Time and time again I hear an argument amongst the public, amongst animal lovers, and even amongst shelter and rescue workers. It rarely begins in the same way, and there are many variations. Still, the sentiment is unchanging.
“Don’t waste your time…”
“Don’t waste your money…”
“.. on those kinds of animals.”
Sick animals, you see. They are sick. And yes, it’s unfair and sad, but the time, money and resources you spend on that one could be spent on many more healthy animals.
Disabled animals. Aren’t they tragic? The life they’ve had, and whatever likely led them to this disability, we can’t even imagine. But those resources, they are precious. You simply cannot waste them on those animals when there are so many more out there dying.

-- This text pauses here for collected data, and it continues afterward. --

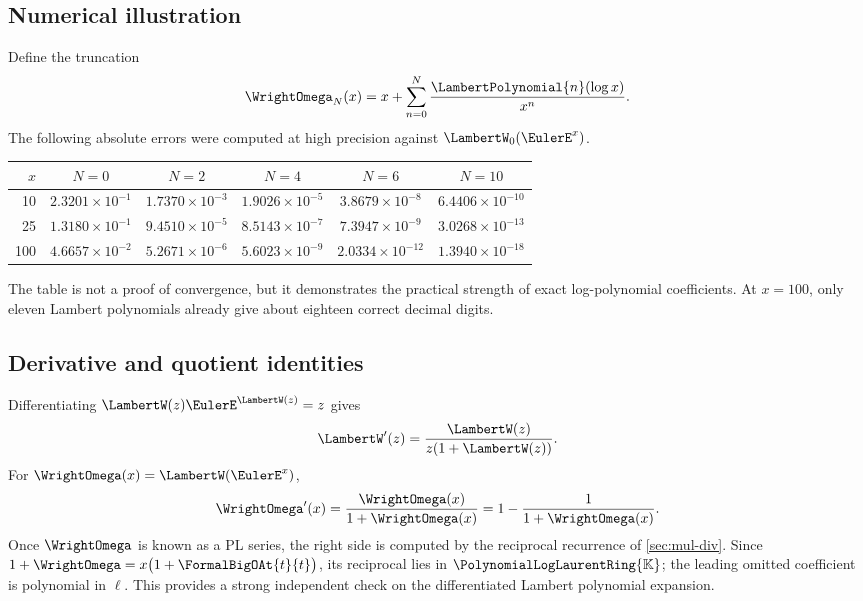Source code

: \documentclass[11pt,oneside]{article}
\numberwithin{equation}{section}
\theoremstyle{definition}
\newcommand{\K}{\mathbb{K}}
\newcommand{\PL}{\PolynomialLogLaurentRing{\K}}
\begin{document}
\subsection{Numerical illustration}

Define the truncation
\begin{equation}\label{eq:omega-N}
  \WrightOmega_N(x)=x+\sum_{n=0}^N\frac{\LambertPolynomial{n}(\log x)}{x^n}.
\end{equation}
The following absolute errors were computed at high precision against
\(\LambertW_0(\EulerE^x)\).

\begin{center}
\begin{tabular}{@{}rccccc@{}}
\toprule
\(x\)&\(N=0\)&\(N=2\)&\(N=4\)&\(N=6\)&\(N=10\)\\
\midrule
10  &\(2.3201\!\times10^{-1}\)&\(1.7370\!\times10^{-3}\)&\(1.9026\!\times10^{-5}\)&\(3.8679\!\times10^{-8}\)&\(6.4406\!\times10^{-10}\)\\
25  &\(1.3180\!\times10^{-1}\)&\(9.4510\!\times10^{-5}\)&\(8.5143\!\times10^{-7}\)&\(7.3947\!\times10^{-9}\)&\(3.0268\!\times10^{-13}\)\\
100 &\(4.6657\!\times10^{-2}\)&\(5.2671\!\times10^{-6}\)&\(5.6023\!\times10^{-9}\)&\(2.0334\!\times10^{-12}\)&\(1.3940\!\times10^{-18}\)\\
\bottomrule
\end{tabular}
\end{center}

The table is not a proof of convergence, but it demonstrates the practical
strength of exact log-polynomial coefficients.  At \(x=100\), only eleven
Lambert polynomials already give about eighteen correct decimal digits.

\subsection{Derivative and quotient identities}

Differentiating \(\LambertW(z)\EulerE^{\LambertW(z)}=z\) gives
\begin{equation}\label{eq:W-derivative}
  \LambertW'(z)=\frac{\LambertW(z)}{z(1+\LambertW(z))}.
\end{equation}
For \(\WrightOmega(x)=\LambertW(\EulerE^x)\),
\begin{equation}\label{eq:omega-derivative}
  \WrightOmega'(x)=\frac{\WrightOmega(x)}{1+\WrightOmega(x)}
  =1-\frac{1}{1+\WrightOmega(x)}.
\end{equation}
Once \(\WrightOmega\) is known as a PL series, the right side is computed by the
reciprocal recurrence of \cref{sec:mul-div}.  Since
\(1+\WrightOmega=x\bigl(1+\FormalBigOAt{t}{t}\bigr)\), its reciprocal lies in \(\PL\);
the leading omitted coefficient is polynomial in \(\ell\).
This provides a strong independent check on the differentiated Lambert
polynomial expansion.
\end{document}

Animals with behavior issues. He guards his food. She doesn’t like her ears touched. He’s nervous around children. She’s dog aggressive. Or, even worse, he’s dominant. It’s horrible that they’ve become this way, and we feel for them. Our hearts bleed, really they do, but we just can’t spare ourselves. There are better animals out there. More deserving ones. More perfect ones. We should save them first. It’s awful. Quite dreadful. But those resources…
It’s just that there are so many. The numbers are too great. We have to put our efforts to where we are most effective, and there’s no room for these kinds of animals.
I used to honestly consider this point of view when I first began working at an animal shelter just over ten years ago. It was just one among many defenses I would hear again and again in the name of killing animals. I could certainly almost see the logic, but it never quite clicked, it never really seemed to me to be entirely true. What makes one life any more deserving than another? What kind of program can possibly be set up as a sort of psychic predictor of Lives That Will Be Saved Tomorrow In Place of The Lives We Took Today?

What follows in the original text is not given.